Номер 41 (1138), 2.11.2012
Петр ВАХОНИН
Из всех видов человеческой деятельности
власть над себе
подобными,
хотя и вызывает наибольшую зависть,
наиболее
разочаровывает,
ибо она не дает уму ни минуты роздыха
и
требует постоянных трудов.
М. Дрюон. "Яд и корона".
"Ку-клукс-клан" - щелкает затвор. Так же, как затвор, клацает замок на огромной решетчатой двери, ведущей в тюрьму. Затвор - символ безвременья окончания. Он делит мир на до тебя и после, он конечен. Тот же звук двери оставляет надежду, но то же делит мир на до и после... Неважно, заходишь ты в эту дверь сотрудником или невольником, главное - за ней остается другой мир, который вновь ты можешь обрести, лишь выйдя из тюрьмы.

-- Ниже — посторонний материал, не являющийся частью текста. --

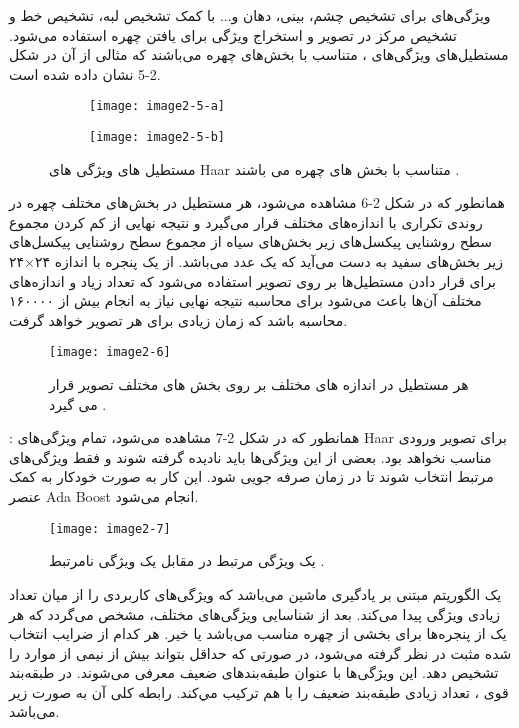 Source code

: \noindent
ویژگی‌های‌  برای تشخیص چشم، بینی، دهان و... با کمک تشخیص لبه، تشخیص خط و تشخیص مرکز در تصویر و استخراج ویژگی برای یافتن چهره استفاده می‌شود. مستطیل‌های ویژگی‌های ، متناسب با بخش‌های چهره می‌باشند که مثالی از آن در شکل 2-5 نشان داده شده است.

\begin{figure}
\begin{subfigure}{.5\textwidth}
  \centering
  \texttt{[image: image2-5-a]}
  \label{image2-5-a}
\end{subfigure}
\begin{subfigure}{.5\textwidth}
  \centering
  \texttt{[image: image2-5-b]}
  \label{image2-5-b}
\end{subfigure}
\caption{مستطیل های ویژگی های Haar متناسب با بخش های چهره می باشند \cite{ref1}.}
\label{fig:image2-5}
\end{figure}

\noindent
همانطور که در شکل 2-6 مشاهده می‌شود، هر مستطیل در بخش‌های مختلف چهره در روندی تکراری با اندازه‌های مختلف قرار می‌گیرد و نتیجه نهایی از کم کردن مجموع سطح روشنایی پیکسل‌های زیر بخش‌های سیاه از مجموع سطح روشنایی پیکسل‌های زیر بخش‌های سفید به دست می‌آید که یک عدد می‌باشد. از یک پنجره با اندازه ۲۴×۲۴ برای قرار دادن مستطیل‌ها بر روی تصویر استفاده می‌شود که تعداد زیاد و اندازه‌های مختلف آن‌ها باعث می‌شود برای محاسبه نتیجه نهایی نیاز به انجام بیش از ۱۶۰۰۰۰ محاسبه باشد که زمان زیادی برای هر تصویر خواهد گرفت.

\begin{figure}[h]
\centering
  \texttt{[image: image2-6]}
  \caption{هر مستطیل در اندازه های مختلف بر روی بخش های مختلف تصویر قرار می گیرد \cite{ref1}.}
  \label{image2-6}
\end{figure}

\noindent
{}: 
همانطور که در شکل 2-7 مشاهده می‌شود، تمام ویژگی‌های Haar برای تصویر ورودی مناسب نخواهد بود. بعضی از این ویژگی‌ها باید نادیده گرفته شوند و فقط ویژگی‌های مرتبط انتخاب شوند تا در زمان صرفه جویی شود. این کار به صورت خودکار به کمک عنصر Ada Boost انجام می‌شود.
\begin{figure}[h]
\centering
  \texttt{[image: image2-7]}
  \caption{یک ویژگی مرتبط در مقابل یک ویژگی نامرتبط \cite{ref1}.}
  \label{image2-7}
\end{figure}

\noindent
{} 
یک الگوریتم مبتنی بر یادگیری ماشین می‌باشد که ویژگی‌های کاربردی را از میان تعداد زیادی ویژگی پیدا می‌کند. بعد از شناسایی ویژگی‌های مختلف، مشخص می‌گردد که هر یک از پنجره‌ها برای بخشی از چهره مناسب می‌باشد یا خیر. هر کدام از ضرایب انتخاب شده مثبت در نظر گرفته می‌شود، در صورتی که حداقل بتواند بیش از نیمی از موارد را تشخیص دهد. این ویژگی‌ها با عنوان طبقه‌بندهای ضعیف  معرفی می‌شوند. 
در طبقه‌بند قوی ، تعداد زيادی طبقه‌بند ضعيف را با هم ترکيب مي‌کند. رابطه کلی آن به صورت زیر می‌باشد.

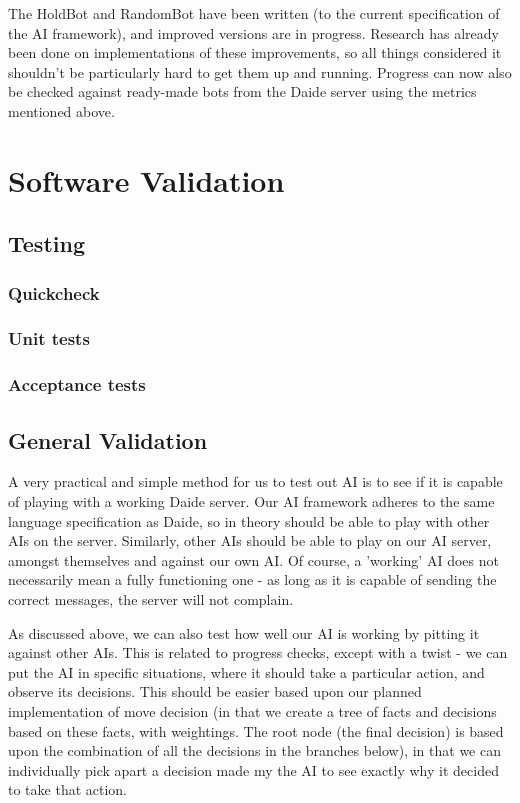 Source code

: \documentclass[12pt]{article}
\begin{document}
The HoldBot and RandomBot have been written (to the current specification of the AI framework), and improved versions are in progress. Research has already been done on implementations of these improvements, so all things considered it shouldn't be particularly hard to get them up and running. Progress can now also be checked against ready-made bots from the Daide server using the metrics mentioned above.

\section{Software Validation}
\subsection{Testing}
\subsubsection{Quickcheck}
\subsubsection{Unit tests}
\subsubsection{Acceptance tests}
\subsection{General Validation}
A very practical and simple method for us to test out AI is to see if it is capable of playing with a working Daide server. Our AI framework adheres to the same language specification as Daide, so in theory should be able to play with other AIs on the server. Similarly, other AIs should be able to play on our AI server, amongst themselves and against our own AI. Of course, a 'working' AI does not necessarily mean a fully functioning one - as long as it is capable of sending the correct messages, the server will not complain. 

As discussed above, we can also test how well our AI is working by pitting it against other AIs. This is related to progress checks, except with a twist - we can put the AI in specific situations, where it should take a particular action, and observe its decisions. This should be easier based upon our planned implementation of move decision (in that we create a tree of facts and decisions based on these facts, with weightings. The root node (the final decision) is based upon the combination of all the decisions in the branches below), in that we can individually pick apart a decision made my the AI to see exactly why it decided to take that action.
\end{document}
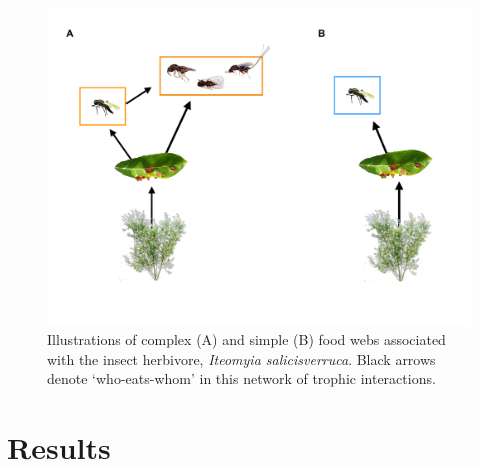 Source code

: \documentclass[]{elsarticle} %
\makeatletter
\def\maxwidth{\ifdim\Gin@nat@width>\linewidth\linewidth
\else\Gin@nat@width\fi}
\let\Oldincludegraphics\includegraphics
\renewcommand{\includegraphics}[1]{\Oldincludegraphics[width=\maxwidth]{#1}}
\makeatother
\begin{document}
\begin{figure}
\centering
\includegraphics{complex_simple_foodwebs_compressed.pdf}
\caption{Illustrations of complex (A) and simple (B) food webs
associated with the insect herbivore, \emph{Iteomyia salicisverruca}.
Black arrows denote `who-eats-whom' in this network of trophic
interactions.}
\end{figure}

\section{Results}\label{results}
\end{document}
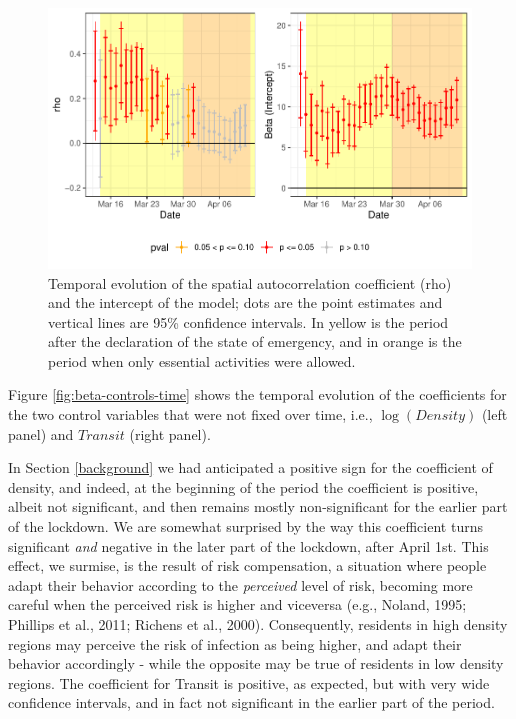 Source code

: \documentclass[]{elsarticle} %
\makeatletter
\def\maxwidth{\ifdim\Gin@nat@width>\linewidth\linewidth
\else\Gin@nat@width\fi}
\let\Oldincludegraphics\includegraphics
\renewcommand{\includegraphics}[1]{\Oldincludegraphics[width=\maxwidth]{#1}}
\makeatother
\begin{document}
\begin{figure}
\centering
\includegraphics{Environmental-Correlates-of-COVID19-Spain_files/figure-latex/results-time-1-1.pdf}
\caption{\label{fig:results-time-1}Temporal evolution of the spatial
autocorrelation coefficient (rho) and the intercept of the model; dots
are the point estimates and vertical lines are 95\% confidence
intervals. In yellow is the period after the declaration of the state of
emergency, and in orange is the period when only essential activities
were allowed.}
\end{figure}

Figure \ref{fig:beta-controls-time} shows the temporal evolution of the
coefficients for the two control variables that were not fixed over
time, i.e., \(\log(Density)\) (left panel) and \(Transit\) (right
panel).

In Section \ref{background} we had anticipated a positive sign for the
coefficient of density, and indeed, at the beginning of the period the
coefficient is positive, albeit not significant, and then remains mostly
non-significant for the earlier part of the lockdown. We are somewhat
surprised by the way this coefficient turns significant \emph{and}
negative in the later part of the lockdown, after April 1st. This
effect, we surmise, is the result of risk compensation, a situation
where people adapt their behavior according to the \emph{perceived}
level of risk, becoming more careful when the perceived risk is higher
and viceversa (e.g., Noland, 1995; Phillips et al., 2011; Richens et
al., 2000). Consequently, residents in high density regions may perceive
the risk of infection as being higher, and adapt their behavior
accordingly - while the opposite may be true of residents in low density
regions. The coefficient for Transit is positive, as expected, but with
very wide confidence intervals, and in fact not significant in the
earlier part of the period.
\end{document}
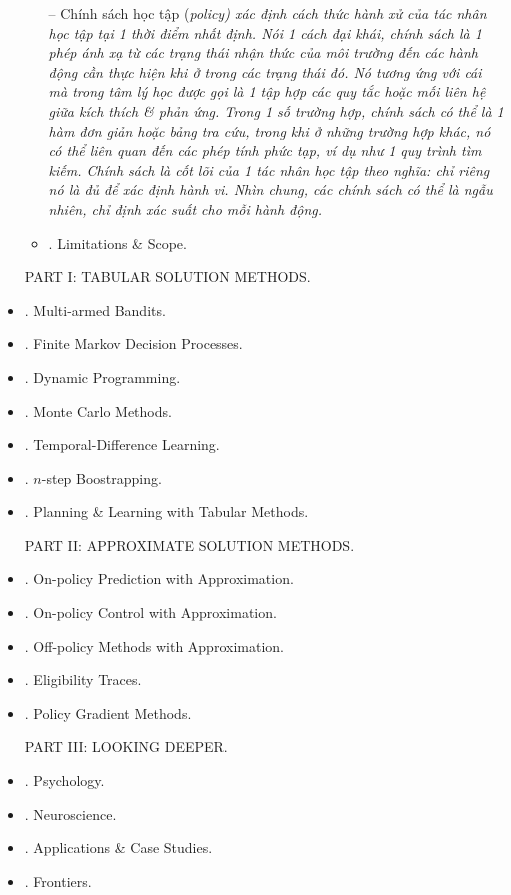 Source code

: \documentclass{article}
\begin{document}
\begin{itemize}
\begin{itemize}
        -- Chính sách học tập (\it policy) xác định cách thức hành xử của tác nhân học tập tại 1 thời điểm nhất định. Nói 1 cách đại khái, chính sách là 1 phép ánh xạ từ các trạng thái nhận thức của môi trường đến các hành động cần thực hiện khi ở trong các trạng thái đó. Nó tương ứng với cái mà trong tâm lý học được gọi là 1 tập hợp các quy tắc hoặc mối liên hệ giữa kích thích \& phản ứng. Trong 1 số trường hợp, chính sách có thể là 1 hàm đơn giản hoặc bảng tra cứu, trong khi ở những trường hợp khác, nó có thể liên quan đến các phép tính phức tạp, ví dụ như 1 quy trình tìm kiếm. Chính sách là cốt lõi của 1 tác nhân học tập theo nghĩa: chỉ riêng nó là đủ để xác định hành vi. Nhìn chung, các chính sách có thể là ngẫu nhiên, chỉ định xác suất cho mỗi hành động.
        \item {. Limitations \& Scope.}
    \end{itemize}

    PART I: TABULAR SOLUTION METHODS.
    \item {. Multi-armed Bandits.}
    \item {. Finite Markov Decision Processes.}
    \item {. Dynamic Programming.}
    \item {. Monte Carlo Methods.}
    \item {. Temporal-Difference Learning.}
    \item {. $n$-step Boostrapping.}
    \item {. Planning \& Learning with Tabular Methods.}

    PART II: APPROXIMATE SOLUTION METHODS.
    \item {. On-policy Prediction with Approximation.}
    \item {. On-policy Control with Approximation.}
    \item {. Off-policy Methods with Approximation.}
    \item {. Eligibility Traces.}
    \item {. Policy Gradient Methods.}

    PART III: LOOKING DEEPER.
    \item {. Psychology.}
    \item {. Neuroscience.}
    \item {. Applications \& Case Studies.}
    \item {. Frontiers.}
\end{itemize}
\end{document}
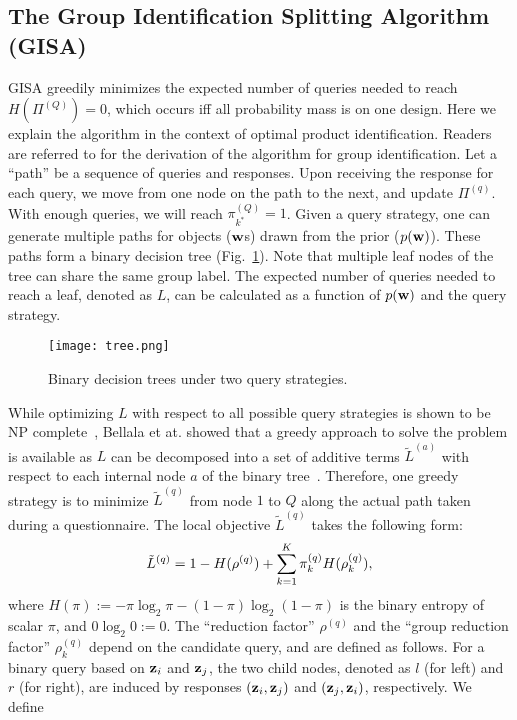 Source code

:\documentclass[onecolumn,11pt]{article}
\newcommand{\cutequationup}{\vspace*{-0.12in}}
\newcommand{\cutequationdown}{\vspace*{-0.12in}}
\newcommand{\cutequationup}{}
\newcommand{\cutequationdown}{}
\begin{document}
\subsection{The Group Identification Splitting Algorithm (GISA)}
\label{subsec:alg}
GISA greedily minimizes the expected number of queries needed to reach $H(\Pi^{(Q)})=0$, which occurs iff all probability mass is on one design. Here we explain the algorithm in the context of optimal product identification. Readers are referred to \cite{bellala2012group} for the derivation of the algorithm for group identification. Let a ``path'' be a sequence of queries and responses. Upon receiving the response for each query, we move from one node on the path to the next, and update $\Pi^{(q)}$. With enough queries, we will reach $\pi^{(Q)}_{k^*} = 1$. Given a query strategy, one can generate multiple paths for objects (${\bf w}$s) drawn from the prior ($p({\bf w})$). These paths form a binary decision tree (Fig.~\ref{fig:tree}). Note that multiple leaf nodes of the tree can share the same group label. The expected number of queries needed to reach a leaf, denoted as $L$, can be
calculated as a function of $p({\bf w})$ and the query strategy.
\begin{figure}
\centering
\texttt{[image: tree.png]}\label{fig:tree}
\caption{Binary decision trees under two query strategies.}
\end{figure}
While optimizing $L$ with respect to all possible query strategies is shown to
be NP complete~\cite{hyafil1976constructing}, Bellala et at. showed that a greedy approach to solve the problem is available as $L$ can be decomposed into a set of additive terms $\tilde{L}^{(a)}$ with respect
to each internal node $a$ of the binary tree~\cite{bellala2012group}.
Therefore, one greedy strategy is to minimize $\tilde{L}^{(q)}$ from node $1$ to $Q$ along the actual path taken during a questionnaire. The local objective $\tilde{L}^{(q)}$ takes the following form:
\cutequationup
\begin{equation}
\tilde{L}^{(q)}=1-H(\rho^{(q)})+\sum_{k=1}^{K}\pi_{k}^{(q)} H(\rho_{k}^{(q)}),
\cutequationdown
\label{eq:obj}
\end{equation}
where $H(\pi):=-\pi \log_2 \pi - (1-\pi)\log_2 (1-\pi)$ is the binary entropy of scalar $\pi$, and $0\log_2 0 :=0$. The ``reduction factor'' $\rho^{(q)}$ and the ``group reduction factor'' $\rho_{k}^{(q)}$ depend on the candidate query, and are defined as follows. For a binary query based on ${\bf z}_{i}$ and ${\bf z}_{j}$, the two child nodes, denoted as $l$ (for left) and $r$ (for right), are induced by responses $({\bf z}_{i}, {\bf z}_{j})$ and $({\bf z}_{j}, {\bf
z}_{i})$, respectively. We define
\end{document}
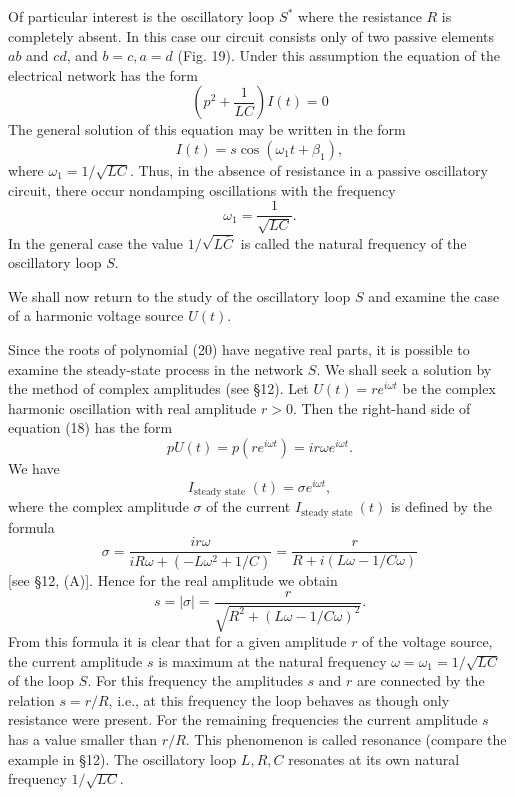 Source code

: \documentclass[10pt,a5paper]{book}
\theoremstyle{plain}
\theoremstyle{definition}
\theoremstyle{remark}
\begin{document}
Of particular interest is the oscillatory loop $S^{*}$ where the resistance $R$ is completely absent. In this case our circuit consists only of two passive elements $a b$ and $c d$, and $b=c, a=d$ (Fig. 19). Under this assumption the equation of the electrical network has the form
\[
\left(p^{2}+\frac{1}{L C}\right) I(t)=0
\]
The general solution of this equation may be written in the form
\[
I(t)=s \cos \left(\omega_{1} t+\beta_{1}\right),
\]
where $\omega_{1}=1 / \sqrt{L C}$. Thus, in the absence of resistance in a passive oscillatory circuit, there occur nondamping oscillations with the frequency
\[
\omega_{1}=\frac{1}{\sqrt{L C}} .
\]
In the general case the value $1 / \sqrt{L \bar{C}}$ is called the natural frequency of the oscillatory loop $S$.

We shall now return to the study of the oscillatory loop $S$ and examine the case of a harmonic voltage source $U(t)$.

Since the roots of polynomial (20) have negative real parts, it is possible to examine the steady-state process in the network $S$. We shall seek a solution by the method of complex amplitudes (see §12). Let $U(t)=r e^{i \omega t}$ be the complex harmonic oscillation with real amplitude $r>0$. Then the right-hand side of equation (18) has the form
\[
p U(t)=p\left(r e^{i \omega t}\right)=i r \omega e^{i \omega t} .
\]
We have
\[
I_{\text {steady state }}(t)=\sigma e^{i \omega t},
\]
where the complex amplitude $\sigma$ of the current $I_{\text {steady state }}(t)$ is defined by the formula
\[
\sigma=\frac{i r \omega}{i R \omega+\left(-L \omega^{2}+1 / C\right)}=\frac{r}{R+i(L \omega-1 / C \omega)}
\]
[see §12, (A)]. Hence for the real amplitude we obtain
\[
s=|\sigma|=\frac{r}{\sqrt{R^{2}+(L \omega-1 / C \omega)^{2}}} .
\]
From this formula it is clear that for a given amplitude $r$ of the voltage source, the current amplitude $s$ is maximum at the natural frequency $\omega=\omega_{1}=1 / \sqrt{L C}$ of the loop $S$. For this frequency the amplitudes $s$ and $r$ are connected by the relation $s=r / R$, i.e., at this frequency the loop behaves as though only resistance were present. For the remaining frequencies the current amplitude $s$ has a value smaller than $r / R$. This phenomenon is called resonance (compare the example in §12). The oscillatory loop $L, R, C$ resonates at its own natural frequency $1 / \sqrt{L C}$.
\end{document}
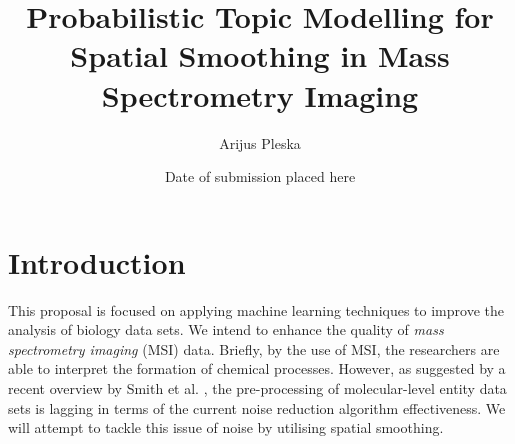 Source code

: \documentclass{mprop}
\begin{document}
\title{Probabilistic Topic Modelling for Spatial Smoothing in Mass Spectrometry Imaging}
\author{Arijus Pleska}
\date{Date of submission placed here}
\maketitle

\tableofcontents
\newpage


\section{Introduction}






\par This proposal is focused on applying machine learning techniques to improve the analysis of biology data sets. We intend to enhance the quality of \textit{mass spectrometry imaging} (MSI) data. Briefly, by the use of MSI, the researchers are able to interpret the formation of chemical processes. However, as suggested by a recent overview by Smith et al. \cite{smith_2004}, the pre-processing of molecular-level entity data sets is lagging in terms of the current noise reduction algorithm effectiveness. We will attempt to tackle this issue of noise by utilising spatial smoothing. 
  

\end{document}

Что вообще за страшный такой зверь тюрьма? Наверное - это единственный символ государства, которым пугают всех от мала до велика, о котором сложено громадное количество пословиц и поговорок: от тюрьмы да сумы не зарекайся; пошел к куме, а застрял в тюрьме и т. д. до самых пошлых: попал в тюрьму, меняй жену. Самое главное, что любое высказывание, поговорка соответствуют правде.
Много лет проработав в пенитенциарной системе, я иногда задаю себе наивный, можно сказать, детский вопрос: "Что появилось раньше - курица или яйцо?" - государство или тюрьма? Ведь еще в догосударственном первобытно-общинном строе появились места для изоляции противников данного племени.
Впрочем, не эти исследования я хочу довести до читателя. Тюрьма - это сконцентрированная до малюсенькой точки капля того мира, в котором мы живем. Именно об этом сконцентрированном мире я и хочу рассказать.
Для начала - как я попал в тюрьму...
Далеко на окраине Российской империи расположился "стольный град", кто не знает географии, поверьте на слово, это далеко, очень далеко. Есть и преимущества. Как писал Иосиф Бродский, "...и от Цезаря далеко, и от мути, лебезить не надо, трусить, торопиться, говорят, что все наместники - ворюги, но ворюги мне милей, чем кровопийца".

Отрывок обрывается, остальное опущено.